Riffing On One of the World’s Great Sandwiches

The classic banh mi contains pâté, ham and roasted pork, but miniature pan-fried crab cakes are a clever twist on the original.

Oddly enough, I first tasted banh mi, one of the world’s most delectable sandwiches, in Albuquerque.

This was decades ago; I was hungry and grabbed one from the checkout counter of a giant Asian supermarket. Two bites in, I was hooked. It was extraordinarily flavorful — sweet, spicy and meaty. For me, it was a pleasant change from the usual New Mexico menu of tacos, enchiladas and tamales (though I love those, too).

There are now, of course, numerous Vietnamese-American communities and Vietnamese restaurants all over the United States, so banh mi is readily available, known to many as a first-rate quick bite. The classic, built in a crisp baguette spread with mayonnaise, contains pâté, thinly sliced ham and roasted pork, along with strips of pickled vegetables, cilantro, cucumber and hot chiles.
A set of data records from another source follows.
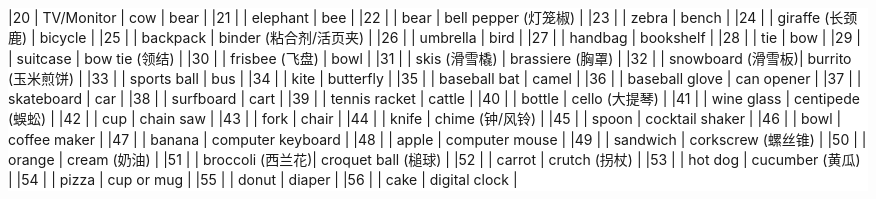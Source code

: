 |20  | TV/Monitor       | cow              | bear                  |
|21  |                  | elephant         | bee                   |
|22  |                  | bear             | bell pepper (灯笼椒)  |
|23  |                  | zebra            | bench                 |
|24  |                  | giraffe (长颈鹿) | bicycle               |
|25  |                  | backpack         | binder (粘合剂/活页夹) |
|26  |                  | umbrella         | bird                  |
|27  |                  | handbag          | bookshelf             |
|28  |                  | tie              | bow                   |
|29  |                  | suitcase         | bow tie (领结)        |
|30  |                  | frisbee (飞盘)   | bowl                  |
|31  |                  | skis (滑雪橇)    | brassiere (胸罩)      |
|32  |                  | snowboard (滑雪板)| burrito (玉米煎饼)    |
|33  |                  | sports ball      | bus                   |
|34  |                  | kite             | butterfly             |
|35  |                  | baseball bat     | camel                 |
|36  |                  | baseball glove   | can opener            |
|37  |                  | skateboard       | car                   |
|38  |                  | surfboard        | cart                  |
|39  |                  | tennis racket    | cattle                |
|40  |                  | bottle           | cello (大提琴)        |
|41  |                  | wine glass       | centipede (蜈蚣)      |
|42  |                  | cup              | chain saw             |
|43  |                  | fork             | chair                 |
|44  |                  | knife            | chime (钟/风铃)       |
|45  |                  | spoon            | cocktail shaker       |
|46  |                  | bowl             | coffee maker          |
|47  |                  | banana           | computer keyboard     |
|48  |                  | apple            | computer mouse        |
|49  |                  | sandwich         | corkscrew (螺丝锥)    |
|50  |                  | orange           | cream (奶油)          |
|51  |                  | broccoli (西兰花)| croquet ball (槌球)   |
|52  |                  | carrot           | crutch (拐杖)         |
|53  |                  | hot dog          | cucumber (黄瓜)       |
|54  |                  | pizza            | cup or mug            |
|55  |                  | donut            | diaper                |
|56  |                  | cake             | digital clock         |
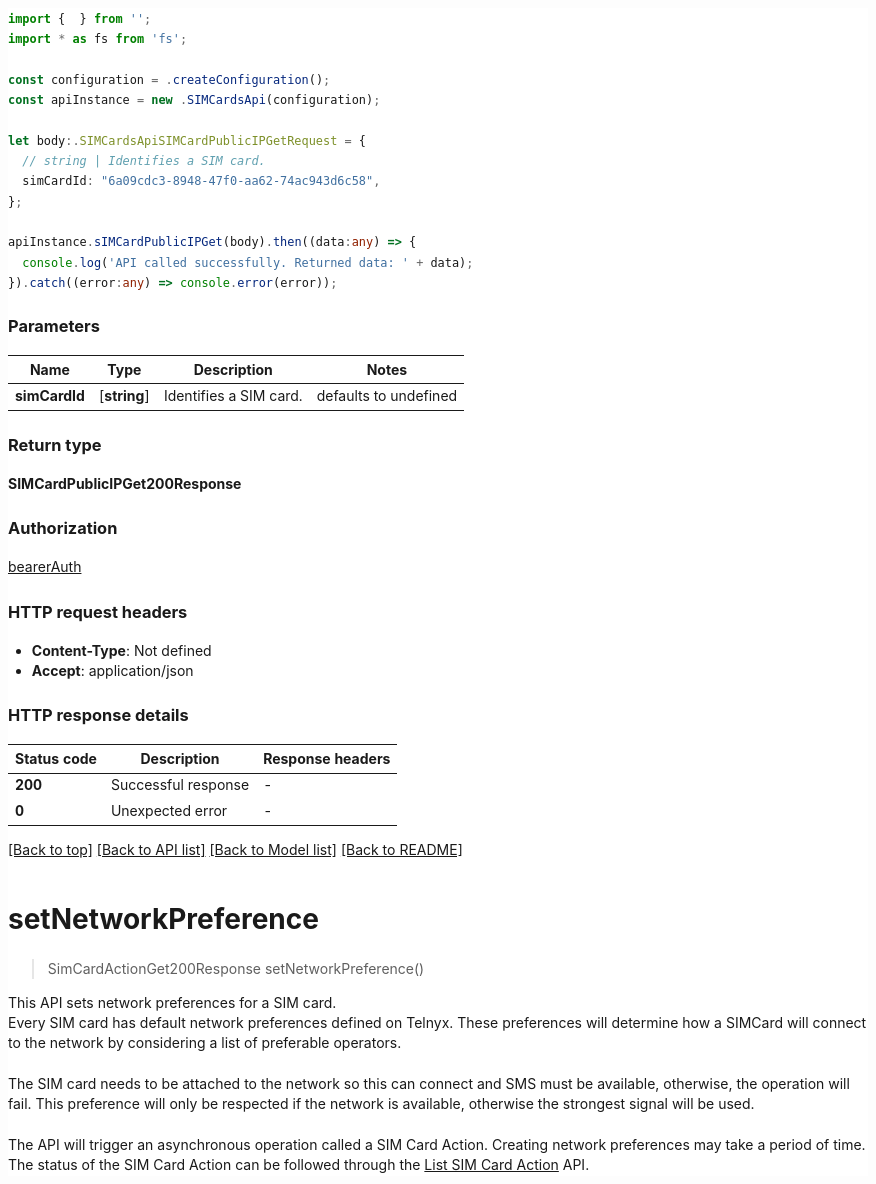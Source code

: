 
```typescript
import {  } from '';
import * as fs from 'fs';

const configuration = .createConfiguration();
const apiInstance = new .SIMCardsApi(configuration);

let body:.SIMCardsApiSIMCardPublicIPGetRequest = {
  // string | Identifies a SIM card.
  simCardId: "6a09cdc3-8948-47f0-aa62-74ac943d6c58",
};

apiInstance.sIMCardPublicIPGet(body).then((data:any) => {
  console.log('API called successfully. Returned data: ' + data);
}).catch((error:any) => console.error(error));
```


### Parameters

Name | Type | Description  | Notes
------------- | ------------- | ------------- | -------------
 **simCardId** | [**string**] | Identifies a SIM card. | defaults to undefined


### Return type

**SIMCardPublicIPGet200Response**

### Authorization

[bearerAuth](README.md#bearerAuth)

### HTTP request headers

 - **Content-Type**: Not defined
 - **Accept**: application/json


### HTTP response details
| Status code | Description | Response headers |
|-------------|-------------|------------------|
**200** | Successful response |  -  |
**0** | Unexpected error |  -  |

[[Back to top]](#) [[Back to API list]](README.md#documentation-for-api-endpoints) [[Back to Model list]](README.md#documentation-for-models) [[Back to README]](README.md)

# **setNetworkPreference**
> SimCardActionGet200Response setNetworkPreference()

This API sets network preferences for a SIM card.<br/> Every SIM card has default network preferences defined on Telnyx. These preferences will determine how a SIMCard will connect to the network by considering a list of preferable operators.<br/><br/> The SIM card needs to be attached to the network so this can connect and SMS must be available, otherwise, the operation will fail. This preference will only be respected if the network is available, otherwise the strongest signal will be used. <br/><br/> The API will trigger an asynchronous operation called a SIM Card Action. Creating network preferences may take a period of time. The status of the SIM Card Action can be followed through the [List SIM Card Action](https://developersdev.telnyx.com/docs/api/v2/wireless/SIM-Card-Actions#ListSIMCardActions) API. 
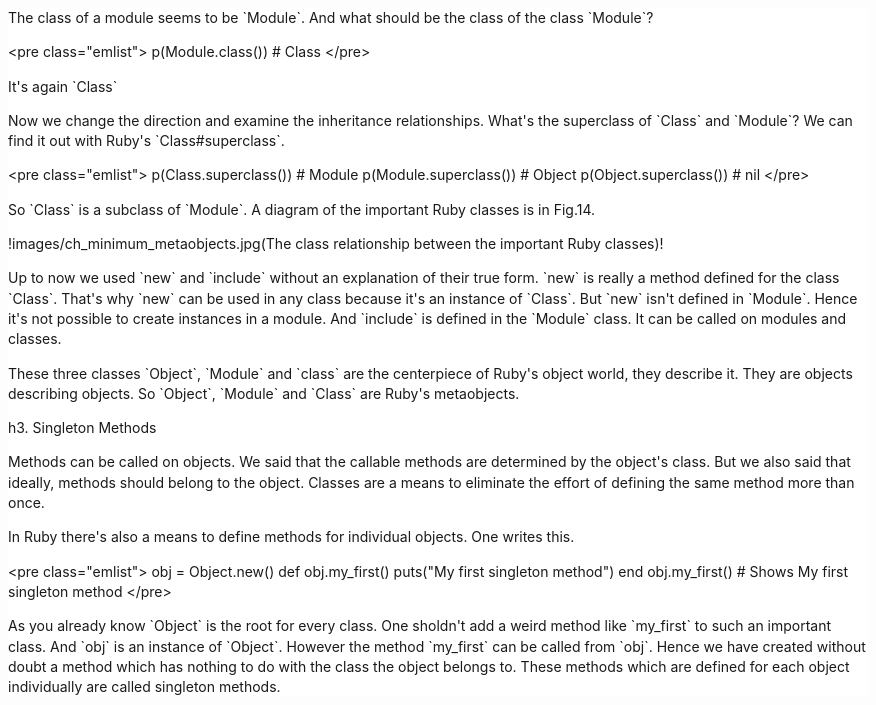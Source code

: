 The class of a module seems to be \`Module\`. And what should be
the class of the class \`Module\`?

\<pre class="emlist"\>
p(Module.class())   \# Class
\</pre\>

It's again \`Class\`

Now we change the direction and examine the inheritance relationships.
What's the superclass of \`Class\` and \`Module\`?
We can find it out with Ruby's \`Class\#superclass\`.

\<pre class="emlist"\>
p(Class.superclass())    \# Module
p(Module.superclass())   \# Object
p(Object.superclass())   \# nil
\</pre\>

So \`Class\` is a subclass of \`Module\`.
A diagram of the important Ruby classes is in Fig.14.

!images/ch\_minimum\_metaobjects.jpg(The class relationship between the important Ruby classes)!

Up to now we used \`new\` and \`include\` without an explanation of
their true form. \`new\` is really a method defined for the class \`Class\`.
That's why \`new\` can be used in any class because it's an instance
of \`Class\`. But \`new\` isn't defined in \`Module\`. Hence it's not
possible to create instances in a module. And \`include\` is defined
in the \`Module\` class. It can be called on modules and classes.

These three classes \`Object\`, \`Module\` and \`class\` are the centerpiece
of Ruby's object world, they describe it. They are objects
describing objects. So \`Object\`, \`Module\` and \`Class\` are Ruby's
metaobjects.

h3. Singleton Methods

Methods can be called on objects. We said that the callable methods
are determined by the object's class. But we also said that ideally, methods should
belong to the object. Classes are a means to
eliminate the effort of defining the same method more than once.

In Ruby there's also a means to define methods for individual objects.
One writes this.

\<pre class="emlist"\>
obj = Object.new()
def obj.my\_first()
  puts("My first singleton method")
end
obj.my\_first()   \# Shows My first singleton method
\</pre\>

As you already know \`Object\` is the root for every class.
One sholdn't add a weird method like \`my\_first\` to such an important
class. And \`obj\` is an instance of \`Object\`. However the method \`my\_first\`
can be called from \`obj\`. Hence we have created without doubt
a method which has nothing to do with the class the object belongs to.
These methods which are defined for each object individually are
called singleton methods.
Banh mi is, after all, a hybrid, with French colonial roots. The French eventually pulled out of Vietnam, and for the most part, local flavors replaced Gallic ones. But the baguette, mayonnaise and liver pâté remained.

Shops specializing in the sandwich are fairly easy to find in New York City, but all are not created equal. Much of their success lies in the bread: ideally a sandwich roll or baguette, with a crisp crust and fluffy interior, and always heated. When I was in Vietnam a few years ago, the bread was warmed over hot coals, kept behind the counter for that specific task.

But at home, you might use your oven, and a kaiser roll, a small ciabatta or a bolillo from a corner bodega. Or look for an old-fashioned airy baguette from a French bakery (not the denser, new-wave type).

However much I love them, though, I’m no more than an amateur, one who has gleaned quite a few tips from the California-based teacher and food writer Andrea Nguyen’s book, “The Banh Mi Handbook” (Ten Speed Press, 2014). In it, she offers countless twists on the original, including fillings of grilled chicken, stir-fried beef and char siu pork, and even a Louisiana po’ boy-style banh mi with fried oysters, all of which she claims as authentic.

Emboldened, I decided to make banh mi with miniature pan-fried crab cakes and all the spicy trimmings. It received raves, but I’ve also made banh mi with fried shrimp. Both would be approved by Ms. Nguyen, I suspect.

Other options could include mayonnaise-dressed lobster or crab salad, as kind of riff on a Yankee lobster roll. But maybe don’t try serving it to die-hard, traditionalist New Englanders.